• Try it:
Word for word, reproduce the listing that follows, excluding any pictures it contains.

• Data to use:
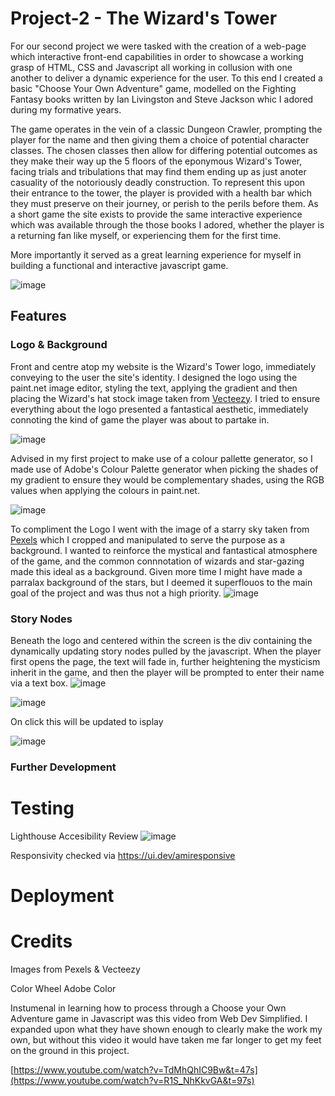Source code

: # Project-2 - The Wizard's Tower

For our second project we were tasked with the creation of a web-page which interactive front-end capabilities in order to showcase a working grasp of HTML, CSS and Javascript all working in collusion with one another to deliver a dynamic experience for the user. To this end I created a basic "Choose Your Own Adventure" game, modelled on the Fighting Fantasy books written by Ian Livingston and Steve Jackson whic I adored during my formative years. 

The game operates in the vein of a classic Dungeon Crawler, prompting the player for the name and then giving them a choice of potential character classes. The chosen classes then allow for differing potential outcomes as they make their way up the 5 floors of the eponymous Wizard's Tower, facing trials and tribulations that may find them ending up as just anoter casuality of the notoriously deadly construction. To represent this upon their entrance to the tower, the player is provided with a health bar which they must preserve on their journey, or perish to the perils before them. As a short game the site exists to provide the same interactive experience which was available through the those books I adored, whether the player is a returning fan like myself, or experiencing them for the first time.

More importantly it served as a great learning experience for myself in building a functional and interactive javascript game. 

![image](https://github.com/BrandonPCollins/Project-2/assets/131177569/b0da2585-642e-4d79-b092-b76aa513923e) 


## Features 

### Logo & Background 

Front and centre atop my website is the Wizard's Tower logo, immediately conveying to the user the site's identity. I designed the logo using the paint.net image editor, styling the text, applying the gradient and then placing the Wizard's hat stock image taken from [Vecteezy](https://www.vecteezy.com/vector-art/2514766-wizard-hat-piece). I tried to ensure everything about the logo presented a fantastical aesthetic, immediately connoting the kind of game the player was about to partake in. 

![image](https://github.com/BrandonPCollins/Project-2/assets/131177569/b66ad3f5-ce04-4018-a1c0-40472fcb97f6)

Advised in my first project to make use of a colour pallette generator, so I made use of Adobe's Colour Palette generator when picking the shades of my gradient to ensure they would be complementary shades, using the RGB values when applying the colours in paint.net. 

![image](https://github.com/BrandonPCollins/Project-2/assets/131177569/692d46dc-3ed1-4766-820c-a5a179aebbe0)

To compliment the Logo I went with the image of a starry sky taken from [Pexels](https://www.pexels.com/photo/stars-1257860/) which I cropped and manipulated to serve the purpose as a background. I wanted to reinforce the mystical and fantastical atmosphere of the game, and the common connnotation of wizards and star-gazing made this ideal as a background. Given more time I might have made a parralax background of the stars, but I deemed it superflouos to the main goal of the project and was thus not a high priority. 
![image](https://github.com/BrandonPCollins/Project-2/assets/131177569/84c43d5e-9ab3-4b9a-b2ed-160e7ba0b280)



### Story Nodes 

Beneath the logo and centered within the screen is the div containing the dynamically updating story nodes pulled by the javascript. When the player first opens the page, the text will fade in, further heightening the mysticism inherit in the game, and then the player will be prompted to enter their name via a text box. 
![image](https://github.com/BrandonPCollins/Project-2/assets/131177569/20544b38-bff1-496c-8f36-a32d51629b1a)

![image](https://github.com/BrandonPCollins/Project-2/assets/131177569/db1fad54-b378-4733-98f2-30d8731a6b4a)

On click this will be updated to isplay 

![image](https://github.com/BrandonPCollins/Project-2/assets/131177569/c954c6a0-ce9c-47e2-bf50-69f2e69c784f)




### Further Development 

# Testing 

Lighthouse Accesibility Review
![image](https://github.com/BrandonPCollins/Project-2/assets/131177569/5478398e-50c0-4970-9e6a-9639e2434efc)

Responsivity checked via https://ui.dev/amiresponsive   

# Deployment 

# Credits

Images from Pexels & Vecteezy

Color Wheel Adobe Color 

Instumenal in learning how to process through a Choose your Own Adventure game in Javascript was this video from Web Dev Simplified. I expanded upon what they have shown enough to clearly make the work my own, but without this video it would have taken me far longer to get my feet on the ground in this project. 

[https://www.youtube.com/watch?v=TdMhQhIC9Bw&t=47s](https://www.youtube.com/watch?v=R1S_NhKkvGA&t=97s)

• Solution to this exercise:
Source code

: # Project-2 - The Wizard's Tower

For our second project we were tasked with the creation of a web-page which interactive front-end capabilities in order to showcase a working grasp of HTML, CSS and Javascript all working in collusion with one another to deliver a dynamic experience for the user. To this end I created a basic "Choose Your Own Adventure" game, modelled on the Fighting Fantasy books written by Ian Livingston and Steve Jackson whic I adored during my formative years. 

The game operates in the vein of a classic Dungeon Crawler, prompting the player for the name and then giving them a choice of potential character classes. The chosen classes then allow for differing potential outcomes as they make their way up the 5 floors of the eponymous Wizard's Tower, facing trials and tribulations that may find them ending up as just anoter casuality of the notoriously deadly construction. To represent this upon their entrance to the tower, the player is provided with a health bar which they must preserve on their journey, or perish to the perils before them. As a short game the site exists to provide the same interactive experience which was available through the those books I adored, whether the player is a returning fan like myself, or experiencing them for the first time.

More importantly it served as a great learning experience for myself in building a functional and interactive javascript game. 

![image](https://github.com/BrandonPCollins/Project-2/assets/131177569/b0da2585-642e-4d79-b092-b76aa513923e) 


## Features 

### Logo & Background 

Front and centre atop my website is the Wizard's Tower logo, immediately conveying to the user the site's identity. I designed the logo using the paint.net image editor, styling the text, applying the gradient and then placing the Wizard's hat stock image taken from [Vecteezy](https://www.vecteezy.com/vector-art/2514766-wizard-hat-piece). I tried to ensure everything about the logo presented a fantastical aesthetic, immediately connoting the kind of game the player was about to partake in. 

![image](https://github.com/BrandonPCollins/Project-2/assets/131177569/b66ad3f5-ce04-4018-a1c0-40472fcb97f6)

Advised in my first project to make use of a colour pallette generator, so I made use of Adobe's Colour Palette generator when picking the shades of my gradient to ensure they would be complementary shades, using the RGB values when applying the colours in paint.net. 

![image](https://github.com/BrandonPCollins/Project-2/assets/131177569/692d46dc-3ed1-4766-820c-a5a179aebbe0)

To compliment the Logo I went with the image of a starry sky taken from [Pexels](https://www.pexels.com/photo/stars-1257860/) which I cropped and manipulated to serve the purpose as a background. I wanted to reinforce the mystical and fantastical atmosphere of the game, and the common connnotation of wizards and star-gazing made this ideal as a background. Given more time I might have made a parralax background of the stars, but I deemed it superflouos to the main goal of the project and was thus not a high priority. 
![image](https://github.com/BrandonPCollins/Project-2/assets/131177569/84c43d5e-9ab3-4b9a-b2ed-160e7ba0b280)



### Story Nodes 

Beneath the logo and centered within the screen is the div containing the dynamically updating story nodes pulled by the javascript. When the player first opens the page, the text will fade in, further heightening the mysticism inherit in the game, and then the player will be prompted to enter their name via a text box. 
![image](https://github.com/BrandonPCollins/Project-2/assets/131177569/20544b38-bff1-496c-8f36-a32d51629b1a)

![image](https://github.com/BrandonPCollins/Project-2/assets/131177569/db1fad54-b378-4733-98f2-30d8731a6b4a)

On click this will be updated to isplay 

![image](https://github.com/BrandonPCollins/Project-2/assets/131177569/c954c6a0-ce9c-47e2-bf50-69f2e69c784f)




### Further Development 

# Testing 

Lighthouse Accesibility Review
![image](https://github.com/BrandonPCollins/Project-2/assets/131177569/5478398e-50c0-4970-9e6a-9639e2434efc)

Responsivity checked via https://ui.dev/amiresponsive   

# Deployment 

# Credits

Images from Pexels & Vecteezy

Color Wheel Adobe Color 

Instumenal in learning how to process through a Choose your Own Adventure game in Javascript was this video from Web Dev Simplified. I expanded upon what they have shown enough to clearly make the work my own, but without this video it would have taken me far longer to get my feet on the ground in this project. 

[https://www.youtube.com/watch?v=TdMhQhIC9Bw&t=47s](https://www.youtube.com/watch?v=R1S_NhKkvGA&t=97s)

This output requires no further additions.